Family dinners were a mandatory thing in my house growing up. It was a chance for all of us to sit down and talk about our day, my father’s sense of humor would normally leave us all laughing at some point of the meal, me sitting there with my legs swinging just listening intently to every word that came out of his mouth and then there is that picture forever etched in my head of the four of us together sitting at that small glass table in our kitchen, trapped in time and in my memory.
But then speaking of laughter, my memory falls to other memories of Tim and I having dinners at our kitchen table with my stepkids. It was something that started for no reason other than my stepson making a comment one day about having dinner at the kitchen table. And then it became a thing that we all looked forward to at least one or twice a week, especially for my stepson. He would even call it to my attention if we hadn’t had a family dinner in a week. And the dinners were usually more conversation than silence because I chose to ban cell phones and bodily functions during the meals. Strange enough, it was the bodily function rule that hardly ever stuck. But coming back to laughter, it was those dinners that brought us even closer as a family. The stories my stepson would tell, the bits and pieces my stepdaughter would give up about her life and
then my husband and I doing our well-known playful bickering that everyone has come to know us for so well. Laughter was always at a premium at those dinners. Just another picture etched in my mind, those dinners, my stepson and that piece of happiness that we may never have exactly like that again. But we can try like hell to replicate with the family left behind.

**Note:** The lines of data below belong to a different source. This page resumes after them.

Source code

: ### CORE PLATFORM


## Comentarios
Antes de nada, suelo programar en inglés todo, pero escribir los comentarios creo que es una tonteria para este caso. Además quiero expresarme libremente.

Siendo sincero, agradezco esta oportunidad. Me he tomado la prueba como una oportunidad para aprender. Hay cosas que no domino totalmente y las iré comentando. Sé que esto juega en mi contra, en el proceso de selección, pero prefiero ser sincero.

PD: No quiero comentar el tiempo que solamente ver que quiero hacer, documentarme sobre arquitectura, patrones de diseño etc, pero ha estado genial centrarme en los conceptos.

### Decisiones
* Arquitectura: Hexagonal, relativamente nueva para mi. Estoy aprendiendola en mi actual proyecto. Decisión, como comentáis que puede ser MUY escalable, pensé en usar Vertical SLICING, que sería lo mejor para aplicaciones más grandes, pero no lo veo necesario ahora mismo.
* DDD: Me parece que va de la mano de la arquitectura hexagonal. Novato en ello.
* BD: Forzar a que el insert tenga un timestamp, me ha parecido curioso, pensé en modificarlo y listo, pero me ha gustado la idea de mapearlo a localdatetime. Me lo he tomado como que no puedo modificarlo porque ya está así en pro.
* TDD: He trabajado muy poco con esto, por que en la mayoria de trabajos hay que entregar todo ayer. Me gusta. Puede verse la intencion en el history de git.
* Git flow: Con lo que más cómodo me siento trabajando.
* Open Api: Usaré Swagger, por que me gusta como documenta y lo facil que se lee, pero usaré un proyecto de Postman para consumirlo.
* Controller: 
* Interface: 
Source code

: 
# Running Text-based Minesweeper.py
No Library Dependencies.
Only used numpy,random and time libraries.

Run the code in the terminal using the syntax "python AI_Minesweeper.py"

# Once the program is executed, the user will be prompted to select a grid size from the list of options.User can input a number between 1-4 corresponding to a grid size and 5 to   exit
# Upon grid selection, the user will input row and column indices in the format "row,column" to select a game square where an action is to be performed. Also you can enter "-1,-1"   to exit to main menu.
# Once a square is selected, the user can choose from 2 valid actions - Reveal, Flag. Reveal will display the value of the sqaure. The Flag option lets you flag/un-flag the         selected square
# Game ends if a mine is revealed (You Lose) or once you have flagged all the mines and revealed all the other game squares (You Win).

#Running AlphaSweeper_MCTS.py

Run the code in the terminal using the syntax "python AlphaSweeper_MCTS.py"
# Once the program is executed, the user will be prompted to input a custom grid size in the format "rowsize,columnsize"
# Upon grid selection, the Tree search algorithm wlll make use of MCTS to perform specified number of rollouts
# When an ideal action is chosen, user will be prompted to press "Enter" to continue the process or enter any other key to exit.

It is crazy how all of this could be triggered by the smell of a simple pot of chili. My dad’s laughter so clear that I can almost hear it again, sometimes I even strain to try to remember what it sounded like. My stepson’s million dollar smile that we have captured in hundreds of pictures, but nothing compared to seeing it in person because it was definitely a sight to see.
We continue to live each day unsure of what it will bring. But throughout my life, I found it a blessing that laughter has been a common theme or tie in most of my memories. And if anyone really knows me, they know it’s not just giggles or just a smirk, but instead full belly laughs that make your entire body ache and your face hurt the next day after laughing and smiling all night long. Those are the memories I have and the ones I hope continue throughout my life.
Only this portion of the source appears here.